### [PROMPT]
Give the lines again exactly as they appear, from the first line of the listing through the line containing "and performs ver", and omit every picture.

### [SUPPLIED INFORMATION]
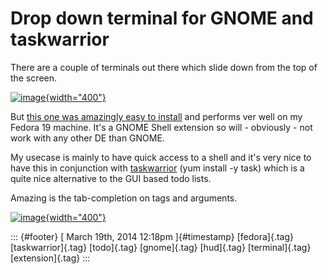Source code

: Drop down terminal for GNOME and taskwarrior
============================================

There are a couple of terminals out there which slide down from the top
of the screen.

[![image](https://extensions.gnome.org/static/extension-data/screenshots/screenshot_442_1.png "Taskwarrior in action"){width="400"}](https://extensions.gnome.org/extension/442/drop-down-terminal/)

But [this one was amazingly easy to
install](https://extensions.gnome.org/extension/442/drop-down-terminal/)
and performs ver well on my Fedora 19 machine. It's a GNOME Shell
extension so will - obviously - not work with any other DE than GNOME.

My usecase is mainly to have quick access to a shell and it's very nice
to have this in conjunction with
[taskwarrior](http://www.taskwarrior.org) (yum install -y task) which is
a quite nice alternative to the GUI based todo lists.

Amazing is the tab-completion on tags and arguments.

[![image](http://upload.wikimedia.org/wikipedia/commons/1/1b/Taskwarrior_screenshot.png "Taskwarrior in action"){width="400"}](http://en.wikipedia.org/wiki/Taskwarrior)

::: {#footer}
[ March 19th, 2014 12:18pm ]{#timestamp} [fedora]{.tag}
[taskwarrior]{.tag} [todo]{.tag} [gnome]{.tag} [hud]{.tag}
[terminal]{.tag} [extension]{.tag}
:::
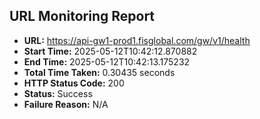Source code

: ## URL Monitoring Report

- **URL:** https://api-gw1-prod1.fisglobal.com/gw/v1/health
- **Start Time:** 2025-05-12T10:42:12.870882
- **End Time:** 2025-05-12T10:42:13.175232
- **Total Time Taken:** 0.30435 seconds
- **HTTP Status Code:** 200
- **Status:** Success
- **Failure Reason:** N/A
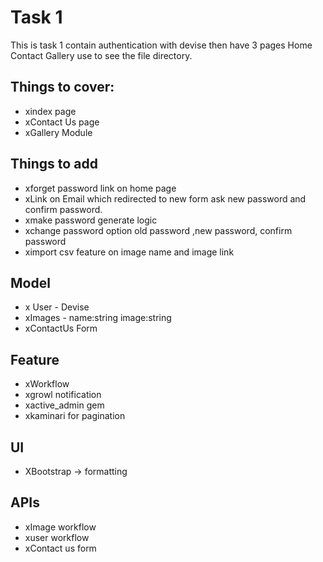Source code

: 
# Task 1

This is task 1 contain authentication with devise then have 3 pages Home Contact Gallery use to see the file directory.

## Things to cover:
- xindex page
- xContact Us page
- xGallery Module

## Things to add
- xforget password link on home page
- xLink on Email which redirected to new form ask new password and confirm password.
- xmake password generate logic
- xchange password option old password ,new password, confirm password
- ximport csv feature on image name and image link

## Model
- x User - Devise
- xImages - name:string image:string
- xContactUs Form

## Feature
- xWorkflow
- xgrowl notification
- xactive_admin gem
- xkaminari for pagination

## UI
- XBootstrap -> formatting

## APIs
- xImage workflow
- xuser workflow
- xContact us form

### [FINISHED EXERCISE]
Source code

: Drop down terminal for GNOME and taskwarrior
============================================

There are a couple of terminals out there which slide down from the top
of the screen.

[![image](https://extensions.gnome.org/static/extension-data/screenshots/screenshot_442_1.png "Taskwarrior in action"){width="400"}](https://extensions.gnome.org/extension/442/drop-down-terminal/)

But [this one was amazingly easy to
install](https://extensions.gnome.org/extension/442/drop-down-terminal/)
and performs ver well on my Fedora 19 machine. It's a GNOME Shell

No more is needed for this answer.